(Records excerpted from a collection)
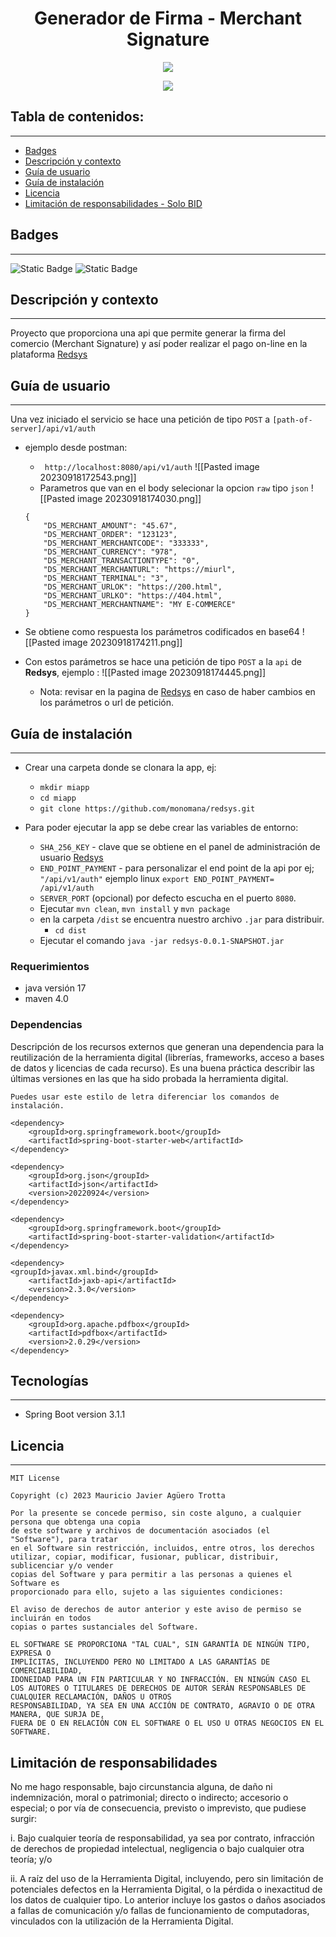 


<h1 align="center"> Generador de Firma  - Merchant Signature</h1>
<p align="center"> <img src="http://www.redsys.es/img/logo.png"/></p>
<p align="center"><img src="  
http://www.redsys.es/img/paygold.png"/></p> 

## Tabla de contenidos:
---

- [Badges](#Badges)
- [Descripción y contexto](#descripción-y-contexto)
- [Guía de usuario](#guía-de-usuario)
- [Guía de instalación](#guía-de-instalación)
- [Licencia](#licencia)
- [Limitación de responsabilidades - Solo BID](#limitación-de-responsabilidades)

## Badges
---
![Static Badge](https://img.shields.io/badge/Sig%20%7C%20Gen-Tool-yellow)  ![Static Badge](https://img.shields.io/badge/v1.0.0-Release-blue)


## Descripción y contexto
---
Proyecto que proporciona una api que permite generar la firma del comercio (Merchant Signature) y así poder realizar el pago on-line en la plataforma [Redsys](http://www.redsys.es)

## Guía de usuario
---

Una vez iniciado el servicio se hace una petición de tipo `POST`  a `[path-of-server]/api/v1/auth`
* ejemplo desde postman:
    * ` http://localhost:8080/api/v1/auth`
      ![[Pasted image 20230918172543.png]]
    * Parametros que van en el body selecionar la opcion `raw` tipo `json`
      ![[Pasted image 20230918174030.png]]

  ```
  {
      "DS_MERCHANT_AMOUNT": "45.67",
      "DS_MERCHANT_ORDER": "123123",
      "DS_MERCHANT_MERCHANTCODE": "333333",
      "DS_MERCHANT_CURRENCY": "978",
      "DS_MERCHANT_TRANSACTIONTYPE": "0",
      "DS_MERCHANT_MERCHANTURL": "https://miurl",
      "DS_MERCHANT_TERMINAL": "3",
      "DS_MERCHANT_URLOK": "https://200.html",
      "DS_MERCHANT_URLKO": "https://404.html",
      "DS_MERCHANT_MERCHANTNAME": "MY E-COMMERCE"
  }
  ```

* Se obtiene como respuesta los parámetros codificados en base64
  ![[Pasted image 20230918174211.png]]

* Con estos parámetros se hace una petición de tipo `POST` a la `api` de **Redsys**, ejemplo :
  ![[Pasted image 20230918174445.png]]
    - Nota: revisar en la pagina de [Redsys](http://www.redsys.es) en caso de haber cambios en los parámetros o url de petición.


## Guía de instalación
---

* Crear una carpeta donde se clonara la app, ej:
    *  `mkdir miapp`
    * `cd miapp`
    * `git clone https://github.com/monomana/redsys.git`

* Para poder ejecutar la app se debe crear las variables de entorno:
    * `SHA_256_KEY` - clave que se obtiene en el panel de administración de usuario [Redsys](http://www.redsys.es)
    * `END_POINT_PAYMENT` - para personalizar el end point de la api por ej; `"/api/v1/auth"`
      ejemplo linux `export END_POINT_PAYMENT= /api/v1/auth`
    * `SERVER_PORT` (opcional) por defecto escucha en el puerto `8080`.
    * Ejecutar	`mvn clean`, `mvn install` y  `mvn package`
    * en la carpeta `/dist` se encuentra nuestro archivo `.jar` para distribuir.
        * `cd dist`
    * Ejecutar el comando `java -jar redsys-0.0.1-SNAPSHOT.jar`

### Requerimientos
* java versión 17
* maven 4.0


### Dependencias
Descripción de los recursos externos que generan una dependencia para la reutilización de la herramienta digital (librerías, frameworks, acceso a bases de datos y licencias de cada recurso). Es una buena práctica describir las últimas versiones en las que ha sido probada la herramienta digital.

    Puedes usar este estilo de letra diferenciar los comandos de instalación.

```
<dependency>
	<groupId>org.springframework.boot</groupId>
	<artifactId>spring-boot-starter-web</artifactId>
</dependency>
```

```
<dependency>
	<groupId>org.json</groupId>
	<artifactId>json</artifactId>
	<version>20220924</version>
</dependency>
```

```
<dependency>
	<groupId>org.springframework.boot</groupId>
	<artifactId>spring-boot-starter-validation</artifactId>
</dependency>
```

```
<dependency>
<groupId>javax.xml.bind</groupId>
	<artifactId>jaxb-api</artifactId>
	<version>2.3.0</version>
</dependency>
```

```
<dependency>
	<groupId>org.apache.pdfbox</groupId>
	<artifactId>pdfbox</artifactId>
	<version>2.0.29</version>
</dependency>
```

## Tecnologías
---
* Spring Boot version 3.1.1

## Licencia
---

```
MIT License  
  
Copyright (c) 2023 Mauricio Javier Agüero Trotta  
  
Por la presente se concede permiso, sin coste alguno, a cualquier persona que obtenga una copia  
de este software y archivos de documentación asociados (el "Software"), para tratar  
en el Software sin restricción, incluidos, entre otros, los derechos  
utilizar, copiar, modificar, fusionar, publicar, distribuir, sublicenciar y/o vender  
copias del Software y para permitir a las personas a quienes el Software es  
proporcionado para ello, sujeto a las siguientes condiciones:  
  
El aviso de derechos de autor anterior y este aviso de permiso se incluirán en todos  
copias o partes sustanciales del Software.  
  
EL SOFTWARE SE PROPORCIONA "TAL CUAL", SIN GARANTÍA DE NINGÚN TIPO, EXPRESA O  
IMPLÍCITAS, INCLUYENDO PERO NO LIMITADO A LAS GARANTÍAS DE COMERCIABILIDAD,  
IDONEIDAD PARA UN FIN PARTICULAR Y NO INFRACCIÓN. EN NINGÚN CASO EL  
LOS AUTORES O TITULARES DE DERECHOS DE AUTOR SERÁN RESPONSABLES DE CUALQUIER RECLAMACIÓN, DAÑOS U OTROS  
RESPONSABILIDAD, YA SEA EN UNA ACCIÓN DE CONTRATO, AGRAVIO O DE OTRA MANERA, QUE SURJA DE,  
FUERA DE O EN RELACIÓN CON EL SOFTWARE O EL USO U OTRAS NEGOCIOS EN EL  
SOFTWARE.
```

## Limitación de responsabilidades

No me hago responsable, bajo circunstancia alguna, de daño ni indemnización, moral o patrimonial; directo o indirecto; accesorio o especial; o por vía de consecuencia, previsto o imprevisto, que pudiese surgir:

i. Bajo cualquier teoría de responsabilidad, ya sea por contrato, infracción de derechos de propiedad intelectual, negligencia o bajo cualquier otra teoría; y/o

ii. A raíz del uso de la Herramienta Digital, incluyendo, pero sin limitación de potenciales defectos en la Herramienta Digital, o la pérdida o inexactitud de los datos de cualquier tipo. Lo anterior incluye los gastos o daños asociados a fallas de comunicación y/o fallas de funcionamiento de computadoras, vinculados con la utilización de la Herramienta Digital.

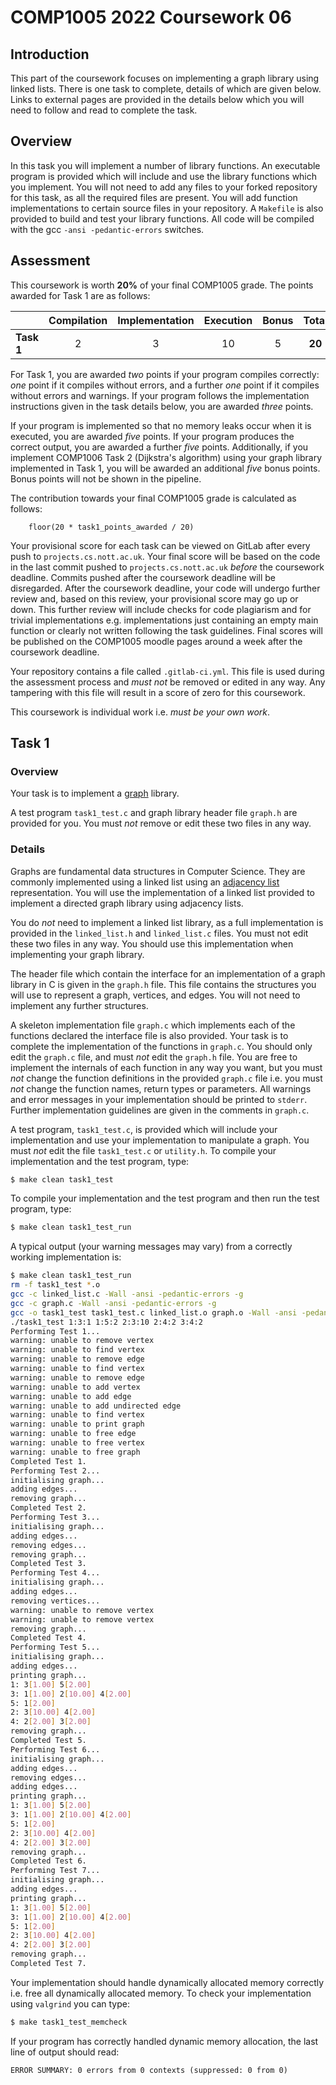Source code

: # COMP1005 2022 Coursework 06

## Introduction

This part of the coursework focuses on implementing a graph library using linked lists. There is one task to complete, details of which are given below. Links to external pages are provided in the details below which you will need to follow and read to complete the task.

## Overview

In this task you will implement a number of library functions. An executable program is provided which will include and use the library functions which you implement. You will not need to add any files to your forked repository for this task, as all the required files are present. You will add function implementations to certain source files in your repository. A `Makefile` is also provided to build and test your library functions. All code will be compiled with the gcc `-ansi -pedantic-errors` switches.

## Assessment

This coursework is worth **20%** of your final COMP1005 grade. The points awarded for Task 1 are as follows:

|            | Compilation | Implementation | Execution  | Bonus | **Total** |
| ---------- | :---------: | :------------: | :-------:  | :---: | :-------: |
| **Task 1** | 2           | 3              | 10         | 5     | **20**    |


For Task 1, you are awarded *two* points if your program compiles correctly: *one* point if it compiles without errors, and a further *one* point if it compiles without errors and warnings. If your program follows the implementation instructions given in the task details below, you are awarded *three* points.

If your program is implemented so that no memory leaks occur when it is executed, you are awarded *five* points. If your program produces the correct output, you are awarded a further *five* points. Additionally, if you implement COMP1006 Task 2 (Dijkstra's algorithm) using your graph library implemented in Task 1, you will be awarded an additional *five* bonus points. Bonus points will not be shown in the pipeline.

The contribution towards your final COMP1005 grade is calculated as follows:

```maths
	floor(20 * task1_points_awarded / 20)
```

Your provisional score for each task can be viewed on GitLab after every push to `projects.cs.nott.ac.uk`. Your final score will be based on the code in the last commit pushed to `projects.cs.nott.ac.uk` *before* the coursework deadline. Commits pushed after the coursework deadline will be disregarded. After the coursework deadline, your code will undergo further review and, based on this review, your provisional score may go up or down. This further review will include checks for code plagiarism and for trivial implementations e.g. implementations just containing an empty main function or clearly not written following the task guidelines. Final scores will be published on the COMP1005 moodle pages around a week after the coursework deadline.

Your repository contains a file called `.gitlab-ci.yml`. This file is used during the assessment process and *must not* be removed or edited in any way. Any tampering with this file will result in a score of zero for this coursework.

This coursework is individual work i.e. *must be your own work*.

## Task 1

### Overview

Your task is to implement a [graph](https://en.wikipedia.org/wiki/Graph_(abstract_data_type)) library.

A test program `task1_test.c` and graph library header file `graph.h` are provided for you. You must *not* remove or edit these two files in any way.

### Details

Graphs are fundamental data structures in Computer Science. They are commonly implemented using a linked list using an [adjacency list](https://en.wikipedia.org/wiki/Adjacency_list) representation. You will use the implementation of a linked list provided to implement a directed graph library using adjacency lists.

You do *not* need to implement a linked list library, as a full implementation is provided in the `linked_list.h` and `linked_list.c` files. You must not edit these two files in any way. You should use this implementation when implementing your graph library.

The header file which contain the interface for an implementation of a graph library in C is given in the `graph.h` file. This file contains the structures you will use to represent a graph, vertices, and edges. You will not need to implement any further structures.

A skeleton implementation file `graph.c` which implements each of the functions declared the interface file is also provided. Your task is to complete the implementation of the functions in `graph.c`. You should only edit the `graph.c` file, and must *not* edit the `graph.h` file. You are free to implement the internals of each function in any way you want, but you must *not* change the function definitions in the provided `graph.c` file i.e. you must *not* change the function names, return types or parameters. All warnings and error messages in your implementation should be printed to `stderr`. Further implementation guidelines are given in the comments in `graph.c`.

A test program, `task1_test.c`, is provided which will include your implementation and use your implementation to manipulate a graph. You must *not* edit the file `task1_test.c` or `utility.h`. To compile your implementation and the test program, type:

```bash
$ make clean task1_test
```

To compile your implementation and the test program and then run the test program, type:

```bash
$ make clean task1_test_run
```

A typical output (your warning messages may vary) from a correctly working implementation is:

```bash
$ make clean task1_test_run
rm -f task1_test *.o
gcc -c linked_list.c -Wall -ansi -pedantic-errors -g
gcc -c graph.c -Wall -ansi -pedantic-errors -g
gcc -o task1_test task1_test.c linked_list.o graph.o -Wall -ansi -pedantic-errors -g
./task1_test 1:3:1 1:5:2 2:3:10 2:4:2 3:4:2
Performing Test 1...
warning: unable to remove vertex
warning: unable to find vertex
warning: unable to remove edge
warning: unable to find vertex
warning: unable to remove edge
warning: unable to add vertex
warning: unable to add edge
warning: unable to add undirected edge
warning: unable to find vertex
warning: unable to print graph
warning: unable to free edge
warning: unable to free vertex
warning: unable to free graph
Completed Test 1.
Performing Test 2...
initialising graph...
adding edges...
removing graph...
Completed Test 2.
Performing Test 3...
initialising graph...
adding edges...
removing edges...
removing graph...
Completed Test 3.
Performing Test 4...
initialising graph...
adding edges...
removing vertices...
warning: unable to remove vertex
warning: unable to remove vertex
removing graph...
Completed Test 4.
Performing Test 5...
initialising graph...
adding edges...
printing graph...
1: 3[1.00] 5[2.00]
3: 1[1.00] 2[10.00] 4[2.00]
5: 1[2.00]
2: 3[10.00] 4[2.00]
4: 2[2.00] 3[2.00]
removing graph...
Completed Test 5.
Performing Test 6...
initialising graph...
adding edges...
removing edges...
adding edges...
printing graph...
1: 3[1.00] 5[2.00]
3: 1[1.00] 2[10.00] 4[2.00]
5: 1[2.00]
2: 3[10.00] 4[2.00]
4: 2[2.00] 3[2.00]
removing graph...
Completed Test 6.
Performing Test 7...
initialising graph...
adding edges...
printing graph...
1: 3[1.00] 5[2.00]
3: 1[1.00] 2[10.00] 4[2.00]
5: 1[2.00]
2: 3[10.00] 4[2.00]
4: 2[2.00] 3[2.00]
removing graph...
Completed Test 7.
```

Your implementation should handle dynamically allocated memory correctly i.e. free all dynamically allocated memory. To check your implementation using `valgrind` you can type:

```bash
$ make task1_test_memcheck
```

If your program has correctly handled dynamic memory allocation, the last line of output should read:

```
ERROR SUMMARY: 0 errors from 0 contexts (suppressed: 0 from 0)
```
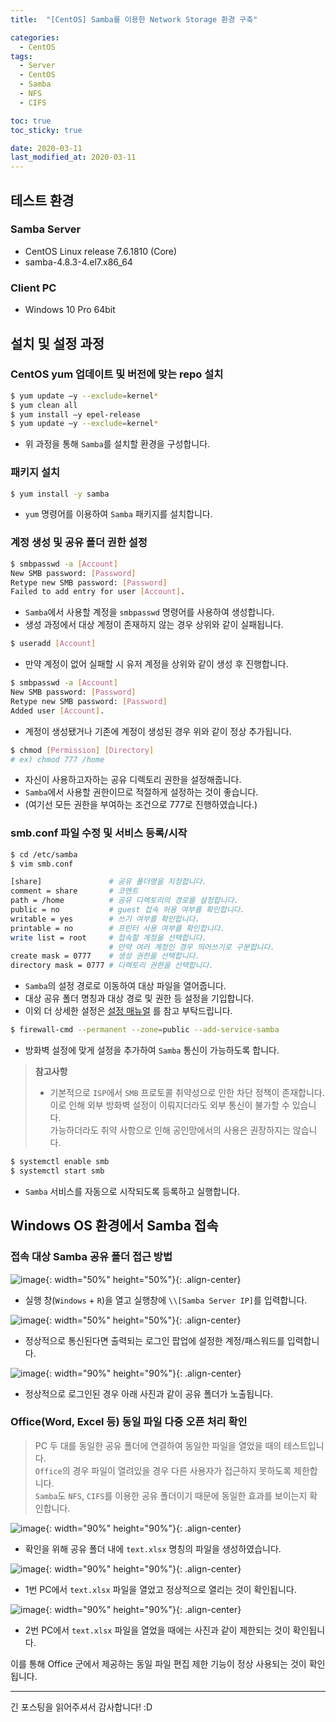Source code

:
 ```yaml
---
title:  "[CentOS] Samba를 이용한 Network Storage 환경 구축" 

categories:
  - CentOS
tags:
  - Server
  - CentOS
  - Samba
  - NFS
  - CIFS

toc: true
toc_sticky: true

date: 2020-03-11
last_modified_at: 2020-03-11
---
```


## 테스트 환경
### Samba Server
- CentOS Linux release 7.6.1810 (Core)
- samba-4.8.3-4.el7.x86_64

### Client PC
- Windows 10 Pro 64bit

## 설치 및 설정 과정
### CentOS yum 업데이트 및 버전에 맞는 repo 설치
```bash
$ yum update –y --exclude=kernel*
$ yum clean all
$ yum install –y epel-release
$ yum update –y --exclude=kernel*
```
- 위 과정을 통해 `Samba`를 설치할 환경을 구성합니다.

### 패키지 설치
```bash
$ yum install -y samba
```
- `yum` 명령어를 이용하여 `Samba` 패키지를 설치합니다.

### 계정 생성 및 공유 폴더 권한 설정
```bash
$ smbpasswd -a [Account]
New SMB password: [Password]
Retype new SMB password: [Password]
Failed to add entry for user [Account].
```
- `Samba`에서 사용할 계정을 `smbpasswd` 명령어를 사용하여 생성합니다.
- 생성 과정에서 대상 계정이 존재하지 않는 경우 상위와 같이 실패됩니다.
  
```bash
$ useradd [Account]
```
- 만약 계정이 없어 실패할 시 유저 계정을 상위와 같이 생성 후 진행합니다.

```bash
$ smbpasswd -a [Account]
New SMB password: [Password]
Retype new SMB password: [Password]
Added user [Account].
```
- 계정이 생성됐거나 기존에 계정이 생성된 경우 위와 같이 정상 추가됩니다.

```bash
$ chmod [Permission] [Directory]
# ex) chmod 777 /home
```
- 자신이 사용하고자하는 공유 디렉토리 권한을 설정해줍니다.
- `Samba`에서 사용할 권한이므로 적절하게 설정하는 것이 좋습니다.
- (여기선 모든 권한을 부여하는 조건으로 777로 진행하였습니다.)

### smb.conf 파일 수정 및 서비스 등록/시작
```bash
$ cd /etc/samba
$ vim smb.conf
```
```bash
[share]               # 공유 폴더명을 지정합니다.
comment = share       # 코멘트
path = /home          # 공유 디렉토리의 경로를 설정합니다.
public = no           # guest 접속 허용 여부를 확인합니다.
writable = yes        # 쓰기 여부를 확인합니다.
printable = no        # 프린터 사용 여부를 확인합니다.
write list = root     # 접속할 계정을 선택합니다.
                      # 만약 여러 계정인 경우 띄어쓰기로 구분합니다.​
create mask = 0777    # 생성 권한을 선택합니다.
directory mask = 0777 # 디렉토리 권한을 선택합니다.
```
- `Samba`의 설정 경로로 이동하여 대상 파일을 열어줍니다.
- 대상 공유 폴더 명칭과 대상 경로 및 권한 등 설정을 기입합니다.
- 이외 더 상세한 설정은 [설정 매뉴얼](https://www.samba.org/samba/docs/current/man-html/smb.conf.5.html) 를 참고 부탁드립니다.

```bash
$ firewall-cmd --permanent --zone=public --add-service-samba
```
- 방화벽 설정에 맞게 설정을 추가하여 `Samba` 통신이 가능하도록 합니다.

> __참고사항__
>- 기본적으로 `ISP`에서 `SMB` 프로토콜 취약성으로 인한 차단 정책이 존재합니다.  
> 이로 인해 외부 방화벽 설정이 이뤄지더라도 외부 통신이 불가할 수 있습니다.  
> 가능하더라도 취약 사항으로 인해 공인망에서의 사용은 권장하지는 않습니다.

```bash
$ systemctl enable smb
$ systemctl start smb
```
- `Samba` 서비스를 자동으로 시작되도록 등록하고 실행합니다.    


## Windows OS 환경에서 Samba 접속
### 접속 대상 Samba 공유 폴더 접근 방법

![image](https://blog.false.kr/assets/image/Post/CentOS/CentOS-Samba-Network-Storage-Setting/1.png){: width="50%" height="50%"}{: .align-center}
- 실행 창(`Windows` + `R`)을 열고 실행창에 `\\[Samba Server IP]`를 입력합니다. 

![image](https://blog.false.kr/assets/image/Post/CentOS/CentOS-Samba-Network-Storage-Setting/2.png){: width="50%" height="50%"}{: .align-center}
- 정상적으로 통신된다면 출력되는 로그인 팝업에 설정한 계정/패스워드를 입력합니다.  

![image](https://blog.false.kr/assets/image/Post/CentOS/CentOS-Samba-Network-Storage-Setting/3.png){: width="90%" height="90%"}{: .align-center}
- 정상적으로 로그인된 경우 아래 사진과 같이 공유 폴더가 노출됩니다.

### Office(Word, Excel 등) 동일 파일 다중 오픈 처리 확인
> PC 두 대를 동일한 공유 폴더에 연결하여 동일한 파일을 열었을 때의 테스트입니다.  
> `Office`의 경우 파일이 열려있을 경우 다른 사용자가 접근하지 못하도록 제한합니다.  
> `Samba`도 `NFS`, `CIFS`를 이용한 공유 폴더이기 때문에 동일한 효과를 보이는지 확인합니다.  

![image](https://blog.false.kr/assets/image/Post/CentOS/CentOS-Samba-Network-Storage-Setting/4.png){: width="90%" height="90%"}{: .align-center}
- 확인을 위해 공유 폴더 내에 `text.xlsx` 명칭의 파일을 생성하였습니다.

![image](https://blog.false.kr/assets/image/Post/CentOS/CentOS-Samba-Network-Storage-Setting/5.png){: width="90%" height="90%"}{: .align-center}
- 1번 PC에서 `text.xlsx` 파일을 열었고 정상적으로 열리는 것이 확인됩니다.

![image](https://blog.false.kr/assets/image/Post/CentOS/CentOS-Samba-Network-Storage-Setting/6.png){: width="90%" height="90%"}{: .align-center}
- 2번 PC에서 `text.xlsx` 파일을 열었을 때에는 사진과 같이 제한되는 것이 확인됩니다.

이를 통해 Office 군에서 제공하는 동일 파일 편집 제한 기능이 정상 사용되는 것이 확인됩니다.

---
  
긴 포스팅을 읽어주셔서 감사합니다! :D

What is expected: Look through the records above for the string "wiki", then copy every line that has it.

Answer area:
Your task is to implement a [graph](https://en.wikipedia.org/wiki/Graph_(abstract_data_type)) library.
Graphs are fundamental data structures in Computer Science. They are commonly implemented using a linked list using an [adjacency list](https://en.wikipedia.org/wiki/Adjacency_list) representation. You will use the implementation of a linked list provided to implement a directed graph library using adjacency lists.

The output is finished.